William was awarded the Campaign Medals (British War Medal, and Victory Medal).

Campaign Medals

Great War History Hub Whitchurch Shropshire Medals Front Image

The British War Medal (also known as 'Squeak') was a silver or bronze medal awarded to officers and men of the British and Imperial Forces who either entered a theatre of war or entered service overseas between 5th August 1914 and 11th November 1918 inclusive. This was later extended to services in Russia, Siberia and some other areas in 1919 and 1920. Approximately 6.5 million British War Medals were issued. Approximately 6.4 million of these were the silver versions of this medal. Around 110,000 of a bronze version were issued mainly to Chinese, Maltese and Indian Labour Corps. The front (obv or obverse) of the medal depicts the head of George V. The recipient's service number, rank, name and unit was impressed on the rim.

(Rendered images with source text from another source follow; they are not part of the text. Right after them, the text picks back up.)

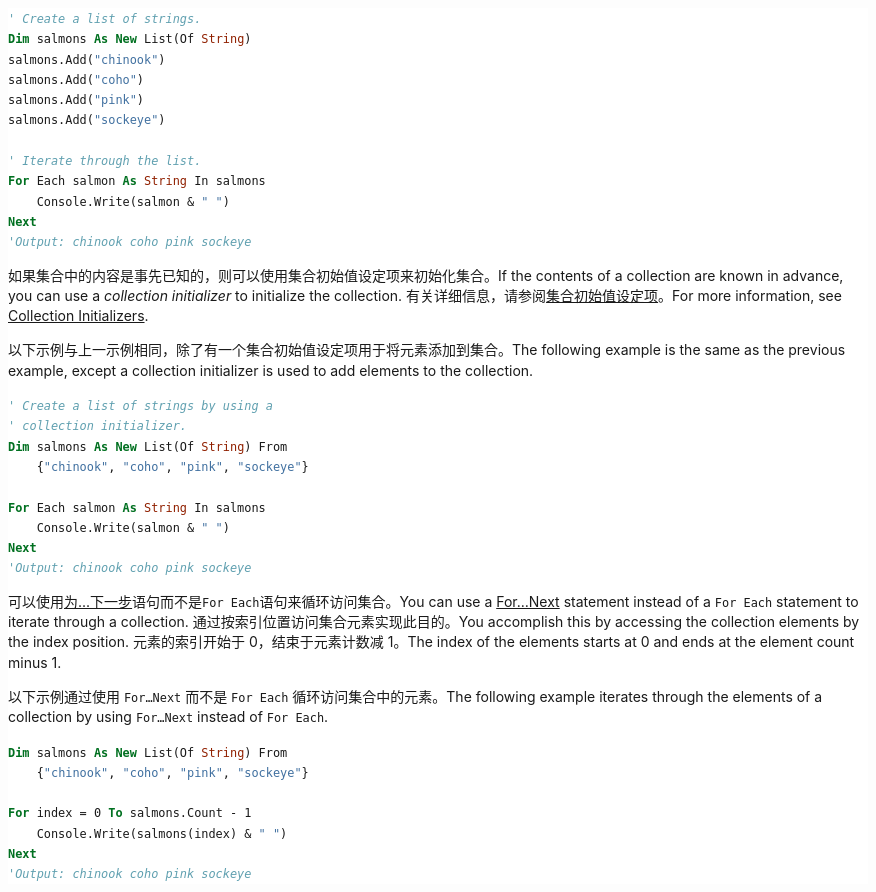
 ```vb  
' Create a list of strings.  
Dim salmons As New List(Of String)  
salmons.Add("chinook")  
salmons.Add("coho")  
salmons.Add("pink")  
salmons.Add("sockeye")  
  
' Iterate through the list.  
For Each salmon As String In salmons  
    Console.Write(salmon & " ")  
Next  
'Output: chinook coho pink sockeye  
```  
  
 <span data-ttu-id="0db86-130">如果集合中的内容是事先已知的，则可以使用集合初始值设定项来初始化集合。</span><span class="sxs-lookup"><span data-stu-id="0db86-130">If the contents of a collection are known in advance, you can use a *collection initializer* to initialize the collection.</span></span> <span data-ttu-id="0db86-131">有关详细信息，请参阅[集合初始值设定项](../../../visual-basic/programming-guide/language-features/collection-initializers/index.md)。</span><span class="sxs-lookup"><span data-stu-id="0db86-131">For more information, see [Collection Initializers](../../../visual-basic/programming-guide/language-features/collection-initializers/index.md).</span></span>  
  
 <span data-ttu-id="0db86-132">以下示例与上一示例相同，除了有一个集合初始值设定项用于将元素添加到集合。</span><span class="sxs-lookup"><span data-stu-id="0db86-132">The following example is the same as the previous example, except a collection initializer is used to add elements to the collection.</span></span>  
  
```vb  
' Create a list of strings by using a  
' collection initializer.  
Dim salmons As New List(Of String) From  
    {"chinook", "coho", "pink", "sockeye"}  
  
For Each salmon As String In salmons  
    Console.Write(salmon & " ")  
Next  
'Output: chinook coho pink sockeye  
```  
  
 <span data-ttu-id="0db86-133">可以使用[为...下一步](../../../visual-basic/language-reference/statements/for-next-statement.md)语句而不是`For Each`语句来循环访问集合。</span><span class="sxs-lookup"><span data-stu-id="0db86-133">You can use a [For…Next](../../../visual-basic/language-reference/statements/for-next-statement.md) statement instead of a `For Each` statement to iterate through a collection.</span></span> <span data-ttu-id="0db86-134">通过按索引位置访问集合元素实现此目的。</span><span class="sxs-lookup"><span data-stu-id="0db86-134">You accomplish this by accessing the collection elements by the index position.</span></span> <span data-ttu-id="0db86-135">元素的索引开始于 0，结束于元素计数减 1。</span><span class="sxs-lookup"><span data-stu-id="0db86-135">The index of the elements starts at 0 and ends at the element count minus 1.</span></span>  
  
 <span data-ttu-id="0db86-136">以下示例通过使用 `For…Next` 而不是 `For Each` 循环访问集合中的元素。</span><span class="sxs-lookup"><span data-stu-id="0db86-136">The following example iterates through the elements of a collection by using `For…Next` instead of `For Each`.</span></span>  
  
```vb  
Dim salmons As New List(Of String) From  
    {"chinook", "coho", "pink", "sockeye"}  
  
For index = 0 To salmons.Count - 1  
    Console.Write(salmons(index) & " ")  
Next  
'Output: chinook coho pink sockeye  
```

The Allied Victory Medal (also known as 'Wilfred') was issued by each of the allies. It was decided that each of the allies should each issue their own bronze victory medal with a similar design, similar equivalent wording and identical ribbon. The British medal was designed by W. McMillan. The front depicts a winged classical figure representing victory. Approximately 5.7 million victory medals were issued. Interestingly, eligibility for this medal was more restrictive and not everyone who received the British War Medal ('Squeak') also received the Victory Medal ('Wilfred'). However, in general, all recipients of 'Wilfred' also received 'Squeak' and all recipients of The 1914 Star or The 1914/1915 Star (also known as 'Pip') also received both 'Squeak' and 'Wilfred'. The recipient's service number, rank, name and unit was impressed on the rim.